Drop the pictures and restate the rest of the listing word for word.
══════════
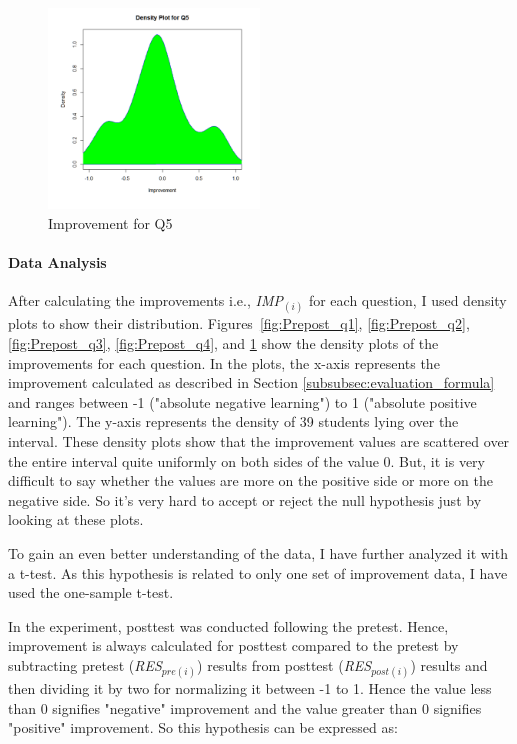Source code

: \begin{figure}
	\centering
	\includegraphics[width=0.5\textwidth]{figures/Prepost_q5}
	\caption{Improvement for Q5}
	\label{fig:Prepost_q5}
\end{figure}

\paragraph{Data Analysis}
After calculating the improvements i.e., \textit{IMP$_{(i)}$} for each question, I used density plots to show their distribution. Figures~\ref{fig:Prepost_q1}, \ref{fig:Prepost_q2}, \ref{fig:Prepost_q3}, \ref{fig:Prepost_q4}, and \ref{fig:Prepost_q5} show the density plots of the improvements for each question. In the plots, the x-axis represents the improvement calculated as described in Section \ref{subsubsec:evaluation_formula} and ranges between -1 ("absolute negative learning") to 1 ("absolute positive learning"). The y-axis represents the density of 39 students lying over the interval. 
These density plots show that the improvement values are scattered over the entire interval quite uniformly on both sides of the value 0. But, it is very difficult to say whether the values are more on the positive side or more on the negative side. So it's very hard to accept or reject the null hypothesis just by looking at these plots.

To gain an even better understanding of the data, I have further analyzed it with a t-test. As this hypothesis is related to only one set of improvement data, I have used the one-sample t-test.   

In the experiment, posttest was conducted following the pretest. Hence, improvement is always calculated for posttest compared to the pretest by subtracting pretest (\textit{RES$_{pre(i)}$}) results from posttest (\textit{RES$_{post(i)}$}) results and then dividing it by two for normalizing it between -1 to 1. Hence the value less than 0 signifies "negative" improvement and the value greater than 0 signifies "positive" improvement. So this hypothesis can be expressed as:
══════════
▶ _Response area_:
Source code

: \begin{figure}
	\centering
	\includegraphics[width=0.5\textwidth]{figures/Prepost_q5}
	\caption{Improvement for Q5}
	\label{fig:Prepost_q5}
\end{figure}

\paragraph{Data Analysis}
After calculating the improvements i.e., \textit{IMP$_{(i)}$} for each question, I used density plots to show their distribution. Figures~\ref{fig:Prepost_q1}, \ref{fig:Prepost_q2}, \ref{fig:Prepost_q3}, \ref{fig:Prepost_q4}, and \ref{fig:Prepost_q5} show the density plots of the improvements for each question. In the plots, the x-axis represents the improvement calculated as described in Section \ref{subsubsec:evaluation_formula} and ranges between -1 ("absolute negative learning") to 1 ("absolute positive learning"). The y-axis represents the density of 39 students lying over the interval. 
These density plots show that the improvement values are scattered over the entire interval quite uniformly on both sides of the value 0. But, it is very difficult to say whether the values are more on the positive side or more on the negative side. So it's very hard to accept or reject the null hypothesis just by looking at these plots.

To gain an even better understanding of the data, I have further analyzed it with a t-test. As this hypothesis is related to only one set of improvement data, I have used the one-sample t-test.   

In the experiment, posttest was conducted following the pretest. Hence, improvement is always calculated for posttest compared to the pretest by subtracting pretest (\textit{RES$_{pre(i)}$}) results from posttest (\textit{RES$_{post(i)}$}) results and then dividing it by two for normalizing it between -1 to 1. Hence the value less than 0 signifies "negative" improvement and the value greater than 0 signifies "positive" improvement. So this hypothesis can be expressed as:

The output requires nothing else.